# Partial differentiation find df/dx and df/dy

1. Nov 14, 2008

### fionamb83

1. The problem statement, all variables and given/known data
For the function of two variables f(x,y)=tan^-1(y/x)
find df/dx and df/dy

I know i just differentiate with respect to x and then to y but I'm stuck on the tan^-1(y/x)
I know tan^-1(x)=1/1+X^2 when I applied this with respect to x I get 1/-1+y

2. Nov 14, 2008

### Pere Callahan

You should use the chain rule

$$\frac{\partial}{\partial x}\tan^{-1}\left(\frac{y}{x}\right)=\left.\frac{d}{du}\tan^{-1}(u)\right|_{u=\frac{y}{x}}\frac{\partial}{\partial x}\frac{y}{x}$$

3. Nov 14, 2008

### Staff: Mentor

That's not true.
What is true is that
$$\frac{d}{dx} tan^{-1}(x) = \frac{1}{1 + x^2}$$

4. Nov 14, 2008

### HallsofIvy

Staff Emeritus
The derivative of tan-1(u) is
$\frac{1}{1+ u^2}$
with u= y/x, that is
$\frac{1}{1+ \frac{y^2}{x^2}}$
for the derivative with respect to x or y those are multiplied by the derivative of y/x with respect to x and the derivative of y/x with respect to x "respectively".

5. Nov 14, 2008

### fionamb83

so df/dx = -2x/1+y^2 ?

6. Nov 14, 2008

### Dick

How did you get that?

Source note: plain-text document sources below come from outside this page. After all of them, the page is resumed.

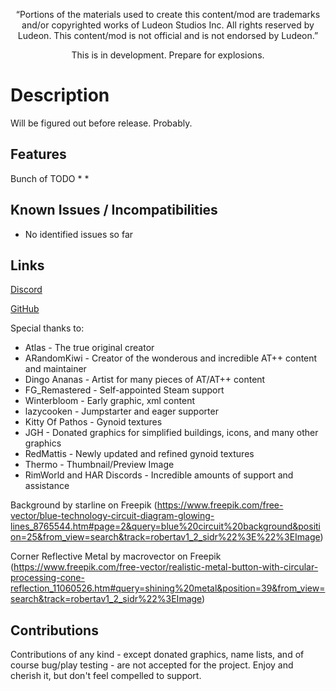 <p align="center">
	“Portions of the materials used to create this content/mod are trademarks and/or copyrighted works of Ludeon Studios Inc. All rights reserved by Ludeon. This content/mod is not official and is not endorsed by Ludeon.”
</p>
<p align="center">
	This is in development. Prepare for explosions.
</p>

# Description
Will be figured out before release. Probably.

## Features
Bunch of TODO
*
*

## Known Issues / Incompatibilities
* No identified issues so far

## Links
[Discord](https://discord.gg/udNCpbkABT)

[GitHub]()

Special thanks to:
* Atlas - The true original creator
* ARandomKiwi - Creator of the wonderous and incredible AT++ content and maintainer
* Dingo Ananas - Artist for many pieces of AT/AT++ content
* FG_Remastered - Self-appointed Steam support
* Winterbloom - Early graphic, xml content
* lazycooken - Jumpstarter and eager supporter
* Kitty Of Pathos - Gynoid textures
* JGH - Donated graphics for simplified buildings, icons, and many other graphics
* RedMattis - Newly updated and refined gynoid textures
* Thermo - Thumbnail/Preview Image
* RimWorld and HAR Discords - Incredible amounts of support and assistance

Background by starline on Freepik
(https://www.freepik.com/free-vector/blue-technology-circuit-diagram-glowing-lines_8765544.htm#page=2&query=blue%20circuit%20background&position=25&from_view=search&track=robertav1_2_sidr%22%3E%22%3EImage)

Corner Reflective Metal by macrovector on Freepik
(https://www.freepik.com/free-vector/realistic-metal-button-with-circular-processing-cone-reflection_11060526.htm#query=shining%20metal&position=39&from_view=search&track=robertav1_2_sidr%22%3EImage)

## Contributions

Contributions of any kind - except donated graphics, name lists, and of course bug/play testing - are not accepted for the project. Enjoy and cherish it, but don't feel compelled to support.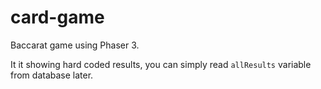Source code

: # card-game

Baccarat game using Phaser 3.

It it showing hard coded results, you can simply read `allResults` variable from database later.
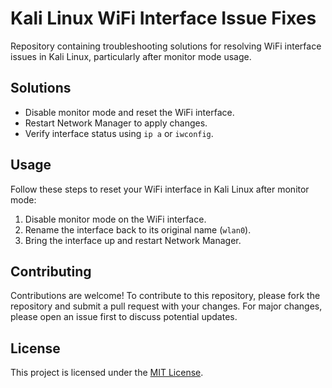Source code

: # Kali Linux WiFi Interface Issue Fixes

Repository containing troubleshooting solutions for resolving WiFi interface issues in Kali Linux, particularly after monitor mode usage.

## Solutions

- Disable monitor mode and reset the WiFi interface.
- Restart Network Manager to apply changes.
- Verify interface status using `ip a` or `iwconfig`.

## Usage

Follow these steps to reset your WiFi interface in Kali Linux after monitor mode:

1. Disable monitor mode on the WiFi interface.
2. Rename the interface back to its original name (`wlan0`).
3. Bring the interface up and restart Network Manager.

## Contributing

Contributions are welcome! To contribute to this repository, please fork the repository and submit a pull request with your changes. For major changes, please open an issue first to discuss potential updates.

## License

This project is licensed under the [MIT License](LICENSE).
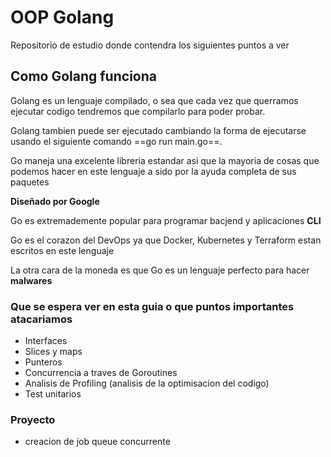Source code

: # OOP Golang

Repositorio de estudio donde contendra los siguientes puntos a ver

## Como Golang funciona

Golang es un lenguaje compilado, o sea que cada vez que querramos ejecutar codigo tendremos que compilarlo para poder probar.

Golang tambien puede ser ejecutado cambiando la forma de ejecutarse usando el siguiente comando ==go run main.go==.

Go maneja una excelente libreria estandar asi que la mayoria de cosas que podemos hacer en este lenguaje a sido por la ayuda completa de sus paquetes

**Diseñado por Google**

Go es extremademente popular para programar bacjend y aplicaciones **CLI**

Go es el corazon del DevOps ya que Docker, Kubernetes y Terraform estan escritos en este lenguaje

La otra cara de la moneda es que Go es un lenguaje perfecto para hacer **malwares**

### Que se espera ver en esta guia o que puntos importantes atacariamos

- Interfaces
- Slices y maps
- Punteros
- Concurrencia a traves de Goroutines
- Analisis de Profiling (analisis de la optimisacion del codigo)
- Test unitarios

### Proyecto 
- creacion de job queue concurrente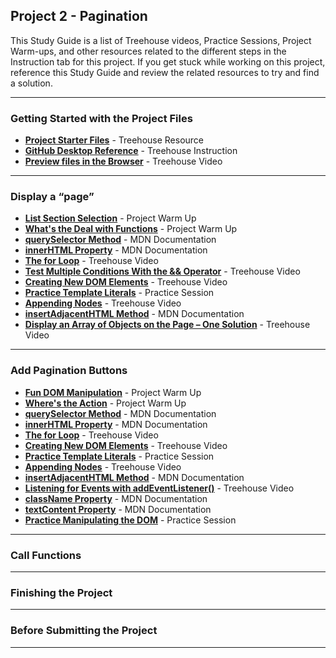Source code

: <!--TODO Project name will need to be sync'd across all resources -->
## Project 2 - Pagination

This Study Guide is a list of Treehouse videos, Practice Sessions, Project Warm-ups, and other resources related to the different steps in the Instruction tab for this project. If you get stuck while working on this project, reference this Study Guide and review the related resources to try and find a solution.

---

### Getting Started with the Project Files
<!--TODO insert link to starter files below -->
* **[Project Starter Files]()** - Treehouse Resource
* **[GitHub Desktop Reference](https://teamtreehouse.com/library/github-desktop-reference-2)** - Treehouse Instruction
* **[Preview files in the Browser](https://teamtreehouse.com/library/preview-files-in-a-browser)** - Treehouse Video

---

### Display a “page”

* **[List Section Selection](https://teamtreehouse.com/library/fsjs-project-warm-up-list-section-selection)** - Project Warm Up
* **[What's the Deal with Functions](https://teamtreehouse.com/library/fsjs-project-warm-up-whats-the-deal-with-functions)** - Project Warm Up
* **[querySelector Method](https://developer.mozilla.org/en-US/docs/Web/API/Document/querySelector)** - MDN Documentation
* **[innerHTML Property](https://developer.mozilla.org/en-US/docs/Web/API/Element/innerHTML)** - MDN Documentation
* **[The for Loop](https://teamtreehouse.com/library/the-for-loop)** - Treehouse Video
* **[Test Multiple Conditions With the && Operator](https://teamtreehouse.com/library/test-multiple-conditions-with-the-operator)** - Treehouse Video
* **[Creating New DOM Elements](https://teamtreehouse.com/library/creating-new-dom-elements)** - Treehouse Video
* **[Practice Template Literals](https://teamtreehouse.com/library/practice-template-literals)** - Practice Session
* **[Appending Nodes](https://teamtreehouse.com/library/appending-nodes)** - Treehouse Video
* **[insertAdjacentHTML Method](https://developer.mozilla.org/en-US/docs/Web/API/Element/insertAdjacentHTML)** - MDN Documentation
* **[Display an Array of Objects on the Page – One Solution](https://teamtreehouse.com/library/display-an-array-of-objects-on-the-page-one-solution)** - Treehouse Video

---

### Add Pagination Buttons

* **[Fun DOM Manipulation](https://teamtreehouse.com/library/fsjs-project-warm-up-fun-dom-manipulation)** - Project Warm Up
* **[Where's the Action](https://teamtreehouse.com/library/fsjs-project-warm-up-wheres-the-action)** - Project Warm Up
* **[querySelector Method](https://developer.mozilla.org/en-US/docs/Web/API/Document/querySelector)** - MDN Documentation
* **[innerHTML Property](https://developer.mozilla.org/en-US/docs/Web/API/Element/innerHTML)** - MDN Documentation
* **[The for Loop](https://teamtreehouse.com/library/the-for-loop)** - Treehouse Video
* **[Creating New DOM Elements](https://teamtreehouse.com/library/creating-new-dom-elements)** - Treehouse Video
* **[Practice Template Literals](https://teamtreehouse.com/library/practice-template-literals)** - Practice Session
* **[Appending Nodes](https://teamtreehouse.com/library/appending-nodes)** - Treehouse Video
* **[insertAdjacentHTML Method](https://developer.mozilla.org/en-US/docs/Web/API/Element/insertAdjacentHTML)** - MDN Documentation
* **[Listening for Events with addEventListener()](https://teamtreehouse.com/library/listening-for-events-with-addeventlistener)** - Treehouse Video
* **[className Property](https://developer.mozilla.org/en-US/docs/Web/API/Element/className)** - MDN Documentation
* **[textContent Property](https://developer.mozilla.org/en-US/docs/Web/API/Node/textContent)** - MDN Documentation
* **[Practice Manipulating the DOM](https://teamtreehouse.com/library/practice-manipulating-the-dom)** - Practice Session

---

### Call Functions

---

### Finishing the Project

---

### Before Submitting the Project

---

Halls told you it's 1/(1+y^2/x^2) times the x derivative of y/x. What's the x derivative of y/x?

7. Nov 14, 2008

### fionamb83

Sorry just saw what I did there. Oops. the x derivative of y/x is -y/x^2. Sorry confused myself there. Thanks for the help everyone!